Malindo Air is set to at least halve Malaysia’s problem of unemployed pilots. The country’s newest low-cost airline and its partner Lion Air will absorb all the 600-odd pilots who turned up for the walk-in interview at the KLIA yesterday. And they might take more with further interviews planned for today and tomorrow provided they meet all of the airlines’ requirements which include them passing entrance examinations and meeting DCA regulations.
They will be hired within a year. The timing is subject to availability of instructors and simulator. A flight simulator will be located in Kuala Lumpur by early next year
Malindo Air would take some of the pilots and the others would be absorbed by Indonesia’s Lion Air, that country’s largest privately-owned airline, controlling 50% of the domestic air market. Those hired will have to undertake an aircraft-type rating, and payment for the training would be through bank loans and other sources of funding.
Malaysia has 1,174 unemployed pilots, many of whom cannot repay the bank loans they took to obtain the commercial pilot licence which costs an average of RM250,000.
Malindo has given them a ray of hope. As Lion Air group grows, they would need more pilots. The Indonesian airlines have already ordered over 300 new aircraft to add to their present fleet of 75.
Lion Air and its group have the capacity to absorb more pilots over time because it now hires pilots from Europe and since Malaysia has unemployed pilots, they can now source them from here. Over 3,000 people attended the walk-in interview yesterday for positions of pilots, cabin crew, engineers and support staff.
Malindo Air has an office in KLIA and will begin flying from KLIA but when KLIA2 opens, it will move there. It will also have a secondary hub in KKIA.
Malindo will operate domestic operations first, beginning with flights from KLIA to either Sabah or Sarawak. It will use the B737-900ER aircraft which will take delivery of two aircraft each in March to May next year.
By mid-year it will have six aircraft and by end-2013, it will have 12. In 10 years, it plans to have 100 aircraft and employ 5,000 people in five years.

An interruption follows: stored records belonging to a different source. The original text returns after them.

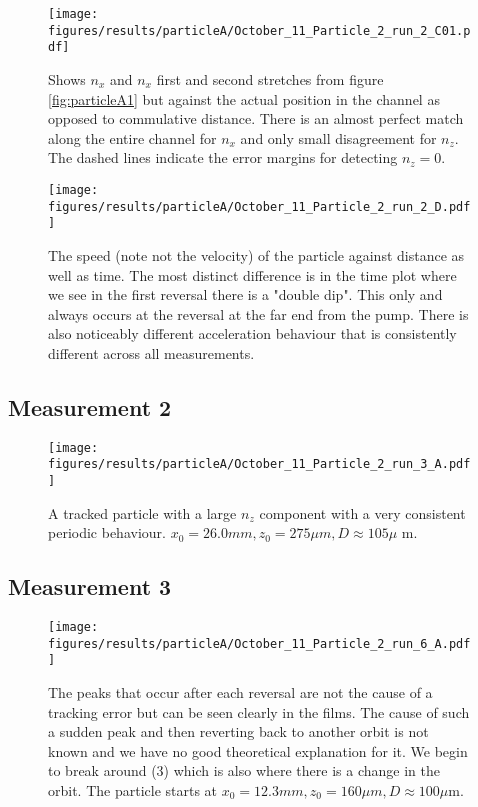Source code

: \begin{figure}[H]
\begin{center}
\texttt{[image: figures/results/particleA/October\_11\_Particle\_2\_run\_2\_C01.pdf]}
\end{center}
\caption{Shows $n_x$ and $n_x$ first and second stretches from figure \ref{fig:particleA1} but against the actual position in the channel as opposed to commulative distance. There is an almost perfect match along the entire channel for $n_x$ and only small disagreement for $n_z$. The dashed lines indicate the error margins for detecting $n_z=0$.}
\label{fig:particleAreversegood}
\end{figure}

\begin{figure}[H]
\begin{center}
\texttt{[image: figures/results/particleA/October\_11\_Particle\_2\_run\_2\_D.pdf]}
\end{center}
\caption{The speed (note not the velocity) of the particle against distance as well as time. The most distinct difference is in the time plot where we see in the first reversal there is a "double dip". This only and always occurs at the reversal at the far end from the pump. There is also noticeably different acceleration behaviour that is consistently different across all measurements.}
\label{fig:particleAspeed}
\end{figure}

\subsection{Measurement 2}

\begin{figure}[H]
\begin{center}
\texttt{[image: figures/results/particleA/October\_11\_Particle\_2\_run\_3\_A.pdf]}
\end{center}
\caption{A tracked particle with a large $n_z$ component with a very consistent periodic behaviour. 
$ x_0 = 26.0 mm, z_0 = 275\mu m, D\approx 105\mu$ m.}
\label{fig:particleA2}
\end{figure}

\subsection{Measurement 3}
\begin{figure}[H]
\begin{center}
\texttt{[image: figures/results/particleA/October\_11\_Particle\_2\_run\_6\_A.pdf]}
\end{center}
\caption{The peaks that occur after each reversal are not the cause of a tracking error but can be seen clearly in the films. The cause of such a sudden peak and then reverting back to another orbit is not known and we have no good theoretical explanation for it. We begin to break around (3) which is also where there is a change in the orbit. The particle starts at $ x_0 = 12.3 mm, z_0 = 160 \mu m, D \approx 100\mu$m.}
\label{fig:particleA3}
\end{figure}



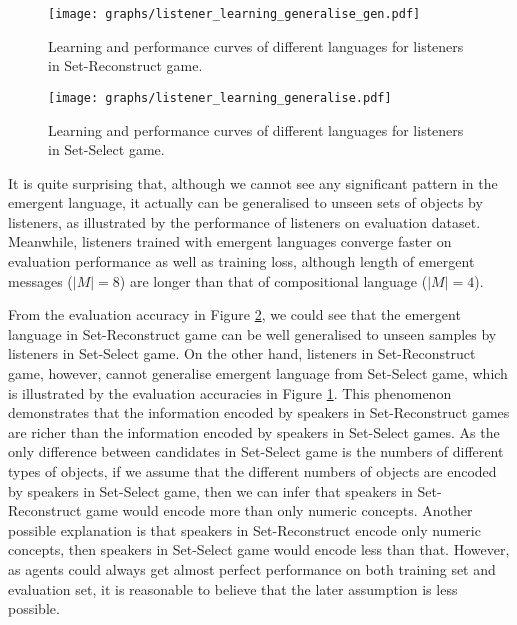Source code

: \begin{figure}[!h]
    \centering
    \texttt{[image: graphs/listener\_learning\_generalise\_gen.pdf]}
    \caption{Learning and performance curves of different languages for listeners in Set-Reconstruct game.}
    \label{fig4.0:listener_learning_generalise_gen}
\end{figure}

\begin{figure}[!h]
    \centering
    \texttt{[image: graphs/listener\_learning\_generalise.pdf]}
    \caption{Learning and performance curves of different languages for listeners in Set-Select game.}
    \label{fig4.00:listener_learning_generalise_ref}
\end{figure}

It is quite surprising that, although we cannot see any significant pattern in the emergent language, it actually can be generalised to unseen sets of objects by listeners, as illustrated by the performance of listeners on evaluation dataset. Meanwhile, listeners trained with emergent languages converge faster on evaluation performance as well as training loss, although length of emergent messages ($|M|=8$) are longer than that of compositional language ($|M|=4$).

From the evaluation accuracy in Figure \ref{fig4.00:listener_learning_generalise_ref}, we could see that the emergent language in Set-Reconstruct game can be well generalised to unseen samples by listeners in Set-Select game. On the other hand, listeners in Set-Reconstruct game, however, cannot generalise emergent language from Set-Select game, which is illustrated by the evaluation accuracies in Figure \ref{fig4.0:listener_learning_generalise_gen}. This phenomenon demonstrates that the information encoded by speakers in Set-Reconstruct games are richer than the information encoded by speakers in Set-Select games. As the only difference between candidates in Set-Select game is the numbers of different types of objects, if we assume that the different numbers of objects are encoded by speakers in Set-Select game, then we can infer that speakers in Set-Reconstruct game would encode more than only numeric concepts. Another possible explanation is that speakers in Set-Reconstruct encode only numeric concepts, then speakers in Set-Select game would encode less than that. However, as agents could always get almost perfect performance on both training set and evaluation set, it is reasonable to believe that the later assumption is less possible.

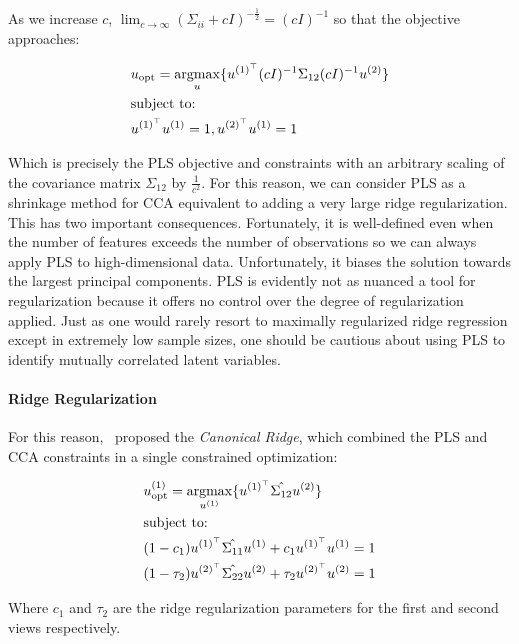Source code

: As we increase $c$, $\lim_{c \to \infty} (\Sigma_{ii}+ c I)^{-\frac{1}{2}}= (c I)^{-1}$ so that the objective approaches:

\begin{align}
     & u_{\text{opt}}=\underset{u}{\mathrm{argmax}}\{ u^{(1)^{\top}}(c I)^{-1}\Sigma_{12}(c I)^{-1}u^{(2)} \} \\
        & \text{subject to:} \notag \\
        & u^{(1)^{\top}}u^{(1)}=1, u^{(2)^{\top}}u^{(1)}=1 \notag
\end{align}

Which is precisely the PLS objective and constraints with an arbitrary scaling of the covariance matrix $\Sigma_{12}$ by $\frac{1}{c^2}$.
For this reason, we can consider PLS as a shrinkage method for CCA equivalent to adding a very large ridge regularization.
This has two important consequences.
Fortunately, it is well-defined even when the number of features exceeds the number of observations so we can always apply PLS to high-dimensional data.
Unfortunately, it biases the solution towards the largest principal components.
PLS is evidently not as nuanced a tool for regularization because it offers no control over the degree of regularization applied.
Just as one would rarely resort to maximally regularized ridge regression except in extremely low sample sizes, one should be cautious about using PLS to identify mutually correlated latent variables.

\paragraph{Ridge Regularization}

For this reason,~\cite{vinod1976canonical} proposed the \textit{Canonical Ridge}, which combined the PLS and CCA constraints in a single constrained optimization:

\begin{align}
     & u^{(1)}_{\text{opt}} = \underset{u^{(1)}}{\mathrm{argmax}} \{ u^{(1)^{\top}} \hat{\Sigma_{12}} u^{(2)} \} \\
     & \text{subject to:} \notag \\
     & (1 - c_1) u^{(1)^{\top}} \hat{\Sigma_{11}} u^{(1)} + c_1 u^{(1)^{\top}} u^{(1)} = 1 \notag \\
     & (1 - \tau_2) u^{(2)^{\top}} \hat{\Sigma_{22}} u^{(2)} + \tau_2 u^{(2)^{\top}} u^{(2)} = 1 \notag
\end{align}

Where $c_1$ and $\tau_2$ are the ridge regularization parameters for the first and second views respectively.

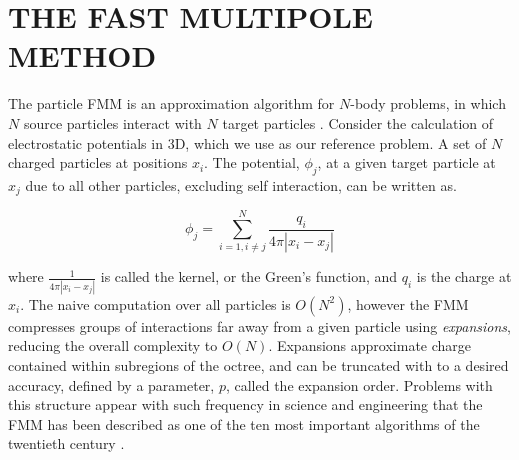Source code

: \documentclass{IEEEcsmag}
\begin{document}


\section{THE FAST MULTIPOLE METHOD}

The particle FMM is an approximation algorithm for $N$-body problems, in which $N$ source particles interact with $N$ target particles \cite{Greengard1987}. Consider the calculation of electrostatic potentials in 3D, which we use as our reference problem. A set of $N$ charged particles at positions $x_i$. The potential, $\phi_j$, at a given target particle at $x_j$ due to all other particles, excluding self interaction, can be written as.

\begin{equation}
    \phi_j = \sum_{i=1, i \neq j}^{N} \frac{q_i}{4 \pi| x_i-x_j |}
    \label{eq:laplace_kernel}
\end{equation}

where $\frac{1}{4 \pi| x_i-x_j|}$ is called the kernel, or the Green's function, and $q_i$ is the charge at $x_i$. The naive computation over all particles is $O(N^2)$, however the FMM compresses groups of interactions far away from a given particle using \textit{expansions}, reducing the overall complexity to $O(N)$. Expansions approximate charge contained within subregions of the octree, and can be truncated with to a desired accuracy, defined by a parameter, $p$, called the expansion order. Problems with this structure appear with such frequency in science and engineering that the FMM has been described as one of the ten most important algorithms of the twentieth century \cite{Cipra2000}.
\end{document}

Lion Air Group’s boss is confident that his business model for Malindo Air will work because it has worked for Lion Air, which has 600 daily flights and carries 100,000 passengers in Indonesia. Malindo Air will be the international arm for Lion Air, which will feed traffic to Malindo Air. Feeder traffic is important in a competitive market place as no airline wants to fly half-filled aircraft at a time when jet fuel prices are rising.